Dishevelled Associated Activator Of Morphogenesis 2 (DAAM2) is a gene known mainly for its role in the Wnt/β-catenin signalling pathway [[3], [4]]. Recent studies have discovered that DAAM2 may also have a role in fetal growth restriction and placental dysfunction. In mice, DAAM2 was described to be important in placental vascularisation and establishing the fetal-maternal blood supply [5]. In humans, our team demonstrated that DAAM2 transcripts were highly elevated in the circulation of individuals whose pregnancies were complicated by fetal growth restriction (± preeclampsia) compared to those with appropriately grown fetuses [[6], [7]]. Furthermore, we also identified that DAAM2 levels are increased in human placental tissue collected from cases of fetal growth restriction, and in whole placental tissue and cytotrophoblast cells exposed to hypoxia (as a model of placental dysfunction, a characteristic of both fetal growth restriction and preeclampsia) [7]. Additionally, we identified that suppressing cytotrophoblast DAAM2 may have cytoprotective effects, hence DAAM2 could be a target for treating placental disease [7].

However, an association of altered placental DAAM2 levels in placenta from pregnancies complicated by preeclampsia, or a correlation with the pathogenesis that drives preeclampsia - particularly regulation of the anti-angiogenic factor sFlt-1, has not previously been examined.

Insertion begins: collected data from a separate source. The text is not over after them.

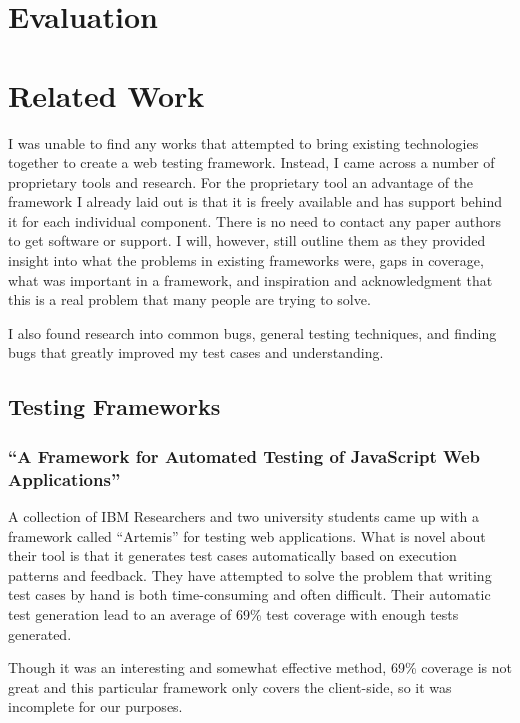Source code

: \documentclass[11pt]{article}
\begin{document}
\section{Evaluation}


\section{Related Work}
I was unable to find any works that attempted to bring existing technologies together to create a web testing framework. Instead, I came across a number of proprietary tools and research. For the proprietary tool an advantage of the framework I already laid out is that it is freely available and has support behind it for each individual component. There is no need to contact any paper authors to get software or support. I will, however, still outline them as they provided insight into what the problems in existing frameworks were, gaps in coverage, what was important in a framework, and inspiration and acknowledgment that this is a real problem that many people are trying to solve.

I also found research into common bugs, general testing techniques, and finding bugs that greatly improved my test cases and understanding.

\subsection{Testing Frameworks}

\subsubsection{``A Framework for Automated Testing of JavaScript Web Applications'' \cite{FrameworkForAutomatedTesting}}
A collection of IBM Researchers and two university students came up with a framework called ``Artemis'' for testing web applications. What is novel about their tool is that it generates test cases automatically based on execution patterns and feedback. They have attempted to solve the problem that writing test cases by hand is both time-consuming and often difficult. Their automatic test generation lead to an average of 69\% test coverage with enough tests generated.

Though it was an interesting and somewhat effective method, 69\% coverage is not great and this particular framework only covers the client-side, so it was incomplete for our purposes.
\end{document}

Placental insufficiency and dysfunction are common features of both fetal growth restriction and preeclampsia. Whilst the consequences of placental insufficiency in fetal growth restriction are primarily observed in the placenta and fetus, preeclampsia is more complex, impacting both the fetal and maternal systems. Uniquely in preeclampsia, the dysfunctional placenta releases anti-angiogenic and pro-inflammatory factors into the maternal circulation that enhance widespread endothelial dysfunction, and instigate maternal disease.

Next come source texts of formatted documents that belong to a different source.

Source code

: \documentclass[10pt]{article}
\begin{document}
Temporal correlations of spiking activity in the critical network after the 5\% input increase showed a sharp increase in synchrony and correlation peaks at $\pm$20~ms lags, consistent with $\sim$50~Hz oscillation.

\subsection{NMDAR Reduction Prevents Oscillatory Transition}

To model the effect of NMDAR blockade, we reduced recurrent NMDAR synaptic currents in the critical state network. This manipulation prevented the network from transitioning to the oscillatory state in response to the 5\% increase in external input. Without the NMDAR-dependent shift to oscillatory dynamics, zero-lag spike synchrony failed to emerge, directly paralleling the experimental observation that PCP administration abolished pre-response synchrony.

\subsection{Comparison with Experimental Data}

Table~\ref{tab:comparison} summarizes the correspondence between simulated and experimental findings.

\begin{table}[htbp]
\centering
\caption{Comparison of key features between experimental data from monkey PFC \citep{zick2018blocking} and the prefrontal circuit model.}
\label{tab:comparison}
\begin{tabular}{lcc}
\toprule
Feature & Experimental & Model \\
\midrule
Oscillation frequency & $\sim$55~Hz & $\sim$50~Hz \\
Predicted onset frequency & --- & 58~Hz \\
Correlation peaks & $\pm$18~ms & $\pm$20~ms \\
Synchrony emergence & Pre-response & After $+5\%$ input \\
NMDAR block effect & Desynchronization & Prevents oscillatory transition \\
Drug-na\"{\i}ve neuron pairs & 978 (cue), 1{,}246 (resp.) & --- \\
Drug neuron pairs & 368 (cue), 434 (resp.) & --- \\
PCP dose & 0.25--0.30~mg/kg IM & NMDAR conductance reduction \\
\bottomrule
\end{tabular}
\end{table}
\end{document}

Here we aimed to determine if DAAM2 plays a role in the pathogenesis associated with preeclampsia. We set out to investigate whether DAAM2 is dysregulated in placenta from cases of early-onset (preterm) preeclampsia. Given our previous findings where we demonstrated that silencing DAAM2 in cytotrophoblast reduced oxidative stress markers and increased anti-oxidant markers [7], we examined whether treatment with the proton pump inhibitors, esomeprazole, lansoprazole and rabeprazole, previously identified to enhance cytoprotective molecules and reduce sFLT-1 in the human placenta [8], altered placental DAAM2 mRNA in vitro.